(The data)

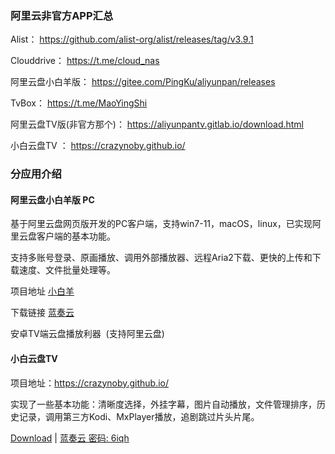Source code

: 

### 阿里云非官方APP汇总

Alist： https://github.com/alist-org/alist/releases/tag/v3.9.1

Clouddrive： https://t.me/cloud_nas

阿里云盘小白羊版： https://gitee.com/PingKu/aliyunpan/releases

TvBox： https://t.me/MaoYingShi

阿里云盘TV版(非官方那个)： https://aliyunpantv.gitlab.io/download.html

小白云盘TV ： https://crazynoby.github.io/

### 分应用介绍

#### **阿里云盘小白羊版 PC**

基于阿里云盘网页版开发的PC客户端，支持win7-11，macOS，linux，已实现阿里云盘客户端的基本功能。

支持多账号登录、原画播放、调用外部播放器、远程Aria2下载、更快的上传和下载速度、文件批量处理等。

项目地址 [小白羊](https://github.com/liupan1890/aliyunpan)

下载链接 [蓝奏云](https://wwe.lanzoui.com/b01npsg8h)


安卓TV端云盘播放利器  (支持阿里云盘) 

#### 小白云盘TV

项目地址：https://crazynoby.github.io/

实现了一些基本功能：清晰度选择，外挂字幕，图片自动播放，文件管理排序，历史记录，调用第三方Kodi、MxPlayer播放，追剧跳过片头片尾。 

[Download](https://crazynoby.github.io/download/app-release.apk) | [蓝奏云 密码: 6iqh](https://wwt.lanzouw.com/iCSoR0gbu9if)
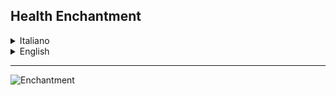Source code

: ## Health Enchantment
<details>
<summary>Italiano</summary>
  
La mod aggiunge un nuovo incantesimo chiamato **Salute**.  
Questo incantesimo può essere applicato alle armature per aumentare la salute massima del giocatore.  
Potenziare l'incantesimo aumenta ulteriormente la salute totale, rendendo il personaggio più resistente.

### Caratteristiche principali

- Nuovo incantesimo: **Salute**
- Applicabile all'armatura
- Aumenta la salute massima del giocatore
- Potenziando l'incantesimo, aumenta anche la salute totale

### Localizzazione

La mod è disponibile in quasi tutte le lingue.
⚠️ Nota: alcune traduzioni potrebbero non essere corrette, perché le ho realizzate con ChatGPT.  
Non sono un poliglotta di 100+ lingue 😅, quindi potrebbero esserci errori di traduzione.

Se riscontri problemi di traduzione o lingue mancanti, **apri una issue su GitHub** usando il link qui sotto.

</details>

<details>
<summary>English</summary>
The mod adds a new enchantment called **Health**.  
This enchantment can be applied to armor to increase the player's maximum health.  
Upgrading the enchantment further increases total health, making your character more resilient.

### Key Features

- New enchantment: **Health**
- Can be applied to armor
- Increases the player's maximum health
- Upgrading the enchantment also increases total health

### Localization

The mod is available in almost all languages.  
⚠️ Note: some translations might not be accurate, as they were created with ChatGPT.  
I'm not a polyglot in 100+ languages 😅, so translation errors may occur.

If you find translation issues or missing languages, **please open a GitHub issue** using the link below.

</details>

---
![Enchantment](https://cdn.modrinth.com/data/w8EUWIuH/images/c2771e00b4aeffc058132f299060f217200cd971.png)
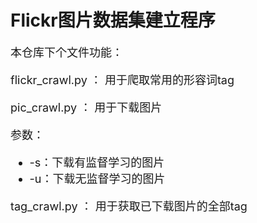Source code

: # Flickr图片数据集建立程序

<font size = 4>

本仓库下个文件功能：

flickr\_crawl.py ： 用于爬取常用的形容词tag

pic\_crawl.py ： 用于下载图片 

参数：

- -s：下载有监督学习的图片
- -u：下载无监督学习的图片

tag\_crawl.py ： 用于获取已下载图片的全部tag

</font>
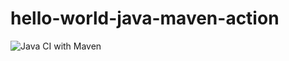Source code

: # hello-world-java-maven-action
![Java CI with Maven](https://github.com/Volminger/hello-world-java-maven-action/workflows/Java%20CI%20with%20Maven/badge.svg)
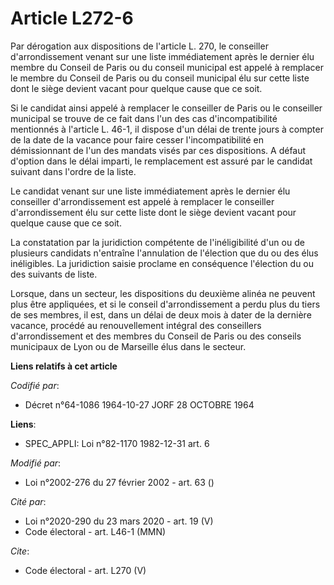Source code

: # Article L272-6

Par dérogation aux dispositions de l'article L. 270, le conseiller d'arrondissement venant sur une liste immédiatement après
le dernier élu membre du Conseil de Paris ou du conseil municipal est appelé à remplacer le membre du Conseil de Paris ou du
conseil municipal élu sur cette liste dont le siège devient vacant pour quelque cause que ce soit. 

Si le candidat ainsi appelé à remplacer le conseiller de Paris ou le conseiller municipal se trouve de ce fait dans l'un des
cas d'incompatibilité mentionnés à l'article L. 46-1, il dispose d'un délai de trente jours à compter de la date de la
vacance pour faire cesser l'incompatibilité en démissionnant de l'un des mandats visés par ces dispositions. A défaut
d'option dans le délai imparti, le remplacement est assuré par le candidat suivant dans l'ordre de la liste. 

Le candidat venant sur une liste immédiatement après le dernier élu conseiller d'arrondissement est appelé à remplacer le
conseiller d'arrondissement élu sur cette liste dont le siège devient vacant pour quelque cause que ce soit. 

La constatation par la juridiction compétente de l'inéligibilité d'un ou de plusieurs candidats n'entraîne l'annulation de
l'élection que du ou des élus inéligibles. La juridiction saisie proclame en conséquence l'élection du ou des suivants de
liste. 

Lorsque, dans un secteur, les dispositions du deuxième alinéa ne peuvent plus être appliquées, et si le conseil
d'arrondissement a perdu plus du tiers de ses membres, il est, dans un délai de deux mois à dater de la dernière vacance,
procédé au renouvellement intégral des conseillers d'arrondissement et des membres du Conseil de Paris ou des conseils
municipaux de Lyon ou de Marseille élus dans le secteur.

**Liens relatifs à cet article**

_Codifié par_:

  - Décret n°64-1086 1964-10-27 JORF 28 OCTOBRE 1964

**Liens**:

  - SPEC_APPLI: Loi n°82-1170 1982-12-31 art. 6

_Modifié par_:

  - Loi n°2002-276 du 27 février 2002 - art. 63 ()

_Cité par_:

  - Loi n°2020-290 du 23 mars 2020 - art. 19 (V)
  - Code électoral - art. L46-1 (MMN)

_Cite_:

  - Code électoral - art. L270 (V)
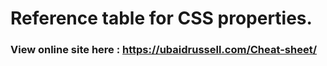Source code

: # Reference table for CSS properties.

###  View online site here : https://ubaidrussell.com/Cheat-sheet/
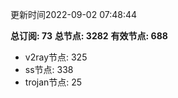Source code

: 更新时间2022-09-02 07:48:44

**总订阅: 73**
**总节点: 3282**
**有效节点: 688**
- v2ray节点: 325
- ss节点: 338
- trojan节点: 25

(End The data)

## Exercise prompt
Without the pictures, repeat the entries above line by line, from the first through the one that contains "TvBox： https://t.me/MaoYingShi", both ends included.

## Solution below
Source code

: 

### 阿里云非官方APP汇总

Alist： https://github.com/alist-org/alist/releases/tag/v3.9.1

Clouddrive： https://t.me/cloud_nas

阿里云盘小白羊版： https://gitee.com/PingKu/aliyunpan/releases

TvBox： https://t.me/MaoYingShi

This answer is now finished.